### EXERCISE DESCRIPTION
Please return every line of the records below that contains the word "엘리먼트를".

### EXTRACTED INFORMATION
▼

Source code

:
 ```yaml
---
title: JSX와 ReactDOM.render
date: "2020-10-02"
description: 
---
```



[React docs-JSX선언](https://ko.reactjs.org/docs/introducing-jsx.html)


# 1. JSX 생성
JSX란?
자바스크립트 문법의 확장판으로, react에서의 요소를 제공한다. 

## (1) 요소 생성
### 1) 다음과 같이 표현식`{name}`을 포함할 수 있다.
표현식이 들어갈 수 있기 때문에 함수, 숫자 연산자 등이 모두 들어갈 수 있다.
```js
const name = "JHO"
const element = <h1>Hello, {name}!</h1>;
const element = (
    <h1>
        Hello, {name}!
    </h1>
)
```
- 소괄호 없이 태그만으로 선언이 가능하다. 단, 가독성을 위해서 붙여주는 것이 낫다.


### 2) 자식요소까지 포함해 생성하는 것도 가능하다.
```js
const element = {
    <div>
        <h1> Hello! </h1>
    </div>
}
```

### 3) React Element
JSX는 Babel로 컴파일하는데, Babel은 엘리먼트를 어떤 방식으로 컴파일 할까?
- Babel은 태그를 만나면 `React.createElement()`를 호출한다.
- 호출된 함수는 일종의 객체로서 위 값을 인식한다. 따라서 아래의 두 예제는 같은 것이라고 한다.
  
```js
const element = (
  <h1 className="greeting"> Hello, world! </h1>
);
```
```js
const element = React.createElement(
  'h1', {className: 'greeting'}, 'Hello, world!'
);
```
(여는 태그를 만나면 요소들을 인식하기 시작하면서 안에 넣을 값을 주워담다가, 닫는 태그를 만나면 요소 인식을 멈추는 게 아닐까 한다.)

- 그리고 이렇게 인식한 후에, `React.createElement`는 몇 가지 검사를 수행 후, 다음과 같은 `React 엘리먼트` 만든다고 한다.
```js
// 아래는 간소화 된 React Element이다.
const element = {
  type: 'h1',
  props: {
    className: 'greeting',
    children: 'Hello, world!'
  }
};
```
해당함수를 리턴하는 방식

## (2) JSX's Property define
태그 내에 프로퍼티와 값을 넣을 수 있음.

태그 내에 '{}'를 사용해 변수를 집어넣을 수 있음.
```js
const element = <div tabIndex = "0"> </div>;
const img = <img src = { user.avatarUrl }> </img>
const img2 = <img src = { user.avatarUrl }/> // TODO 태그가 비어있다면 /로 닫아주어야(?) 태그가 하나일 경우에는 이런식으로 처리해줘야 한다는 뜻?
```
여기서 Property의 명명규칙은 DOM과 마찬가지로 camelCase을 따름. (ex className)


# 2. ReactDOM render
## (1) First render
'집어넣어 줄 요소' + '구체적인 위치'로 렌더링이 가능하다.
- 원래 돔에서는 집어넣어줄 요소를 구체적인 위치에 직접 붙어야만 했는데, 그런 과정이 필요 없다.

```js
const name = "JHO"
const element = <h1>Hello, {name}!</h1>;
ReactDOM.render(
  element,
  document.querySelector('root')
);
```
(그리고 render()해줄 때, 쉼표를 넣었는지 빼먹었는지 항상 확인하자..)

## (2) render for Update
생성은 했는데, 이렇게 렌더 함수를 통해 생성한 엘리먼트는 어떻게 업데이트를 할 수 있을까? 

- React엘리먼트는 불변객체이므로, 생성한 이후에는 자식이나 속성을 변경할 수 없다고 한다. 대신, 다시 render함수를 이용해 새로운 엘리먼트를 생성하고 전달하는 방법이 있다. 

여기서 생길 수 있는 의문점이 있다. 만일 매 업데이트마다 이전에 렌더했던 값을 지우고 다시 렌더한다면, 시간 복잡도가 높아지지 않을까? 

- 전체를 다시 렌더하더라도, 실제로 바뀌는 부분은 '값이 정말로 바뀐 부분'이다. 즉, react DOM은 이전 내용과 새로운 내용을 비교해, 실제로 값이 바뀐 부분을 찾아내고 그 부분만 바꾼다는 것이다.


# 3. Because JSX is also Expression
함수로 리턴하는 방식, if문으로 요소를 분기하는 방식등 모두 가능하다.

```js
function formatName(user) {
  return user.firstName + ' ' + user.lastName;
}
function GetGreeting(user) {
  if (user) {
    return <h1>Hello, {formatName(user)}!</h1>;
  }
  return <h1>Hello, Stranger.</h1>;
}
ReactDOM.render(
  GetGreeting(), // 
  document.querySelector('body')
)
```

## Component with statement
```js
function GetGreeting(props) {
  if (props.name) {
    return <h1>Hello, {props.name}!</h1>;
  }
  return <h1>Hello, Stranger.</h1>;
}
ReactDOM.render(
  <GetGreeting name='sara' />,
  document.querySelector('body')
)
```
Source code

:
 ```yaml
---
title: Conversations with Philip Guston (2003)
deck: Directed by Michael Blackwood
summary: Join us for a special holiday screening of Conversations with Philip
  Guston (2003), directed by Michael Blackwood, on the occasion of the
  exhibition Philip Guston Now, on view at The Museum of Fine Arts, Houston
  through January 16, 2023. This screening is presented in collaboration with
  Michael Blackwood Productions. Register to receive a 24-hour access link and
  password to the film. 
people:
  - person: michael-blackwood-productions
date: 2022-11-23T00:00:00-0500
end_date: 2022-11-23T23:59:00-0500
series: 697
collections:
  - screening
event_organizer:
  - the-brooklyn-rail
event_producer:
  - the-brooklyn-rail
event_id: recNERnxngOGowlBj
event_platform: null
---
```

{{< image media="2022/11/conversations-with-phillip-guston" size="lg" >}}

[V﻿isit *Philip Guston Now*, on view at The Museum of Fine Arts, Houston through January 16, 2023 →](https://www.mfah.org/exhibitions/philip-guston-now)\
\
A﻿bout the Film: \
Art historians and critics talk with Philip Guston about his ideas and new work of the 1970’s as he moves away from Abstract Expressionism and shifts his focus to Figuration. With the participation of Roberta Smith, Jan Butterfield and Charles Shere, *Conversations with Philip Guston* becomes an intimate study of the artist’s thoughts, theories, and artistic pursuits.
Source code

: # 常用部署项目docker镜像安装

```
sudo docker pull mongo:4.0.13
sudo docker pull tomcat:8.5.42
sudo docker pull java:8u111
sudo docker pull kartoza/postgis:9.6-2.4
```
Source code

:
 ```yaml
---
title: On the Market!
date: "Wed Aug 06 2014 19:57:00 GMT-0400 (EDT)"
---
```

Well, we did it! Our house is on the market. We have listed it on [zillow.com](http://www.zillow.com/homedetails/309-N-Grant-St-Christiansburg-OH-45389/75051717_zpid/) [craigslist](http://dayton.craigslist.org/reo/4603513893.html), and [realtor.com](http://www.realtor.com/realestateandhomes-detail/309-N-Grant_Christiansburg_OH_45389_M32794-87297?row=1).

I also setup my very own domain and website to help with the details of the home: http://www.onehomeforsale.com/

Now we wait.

▲

### OUTPUT FOR THIS TASK
JSX는 Babel로 컴파일하는데, Babel은 엘리먼트를 어떤 방식으로 컴파일 할까?
- React엘리먼트는 불변객체이므로, 생성한 이후에는 자식이나 속성을 변경할 수 없다고 한다. 대신, 다시 render함수를 이용해 새로운 엘리먼트를 생성하고 전달하는 방법이 있다. 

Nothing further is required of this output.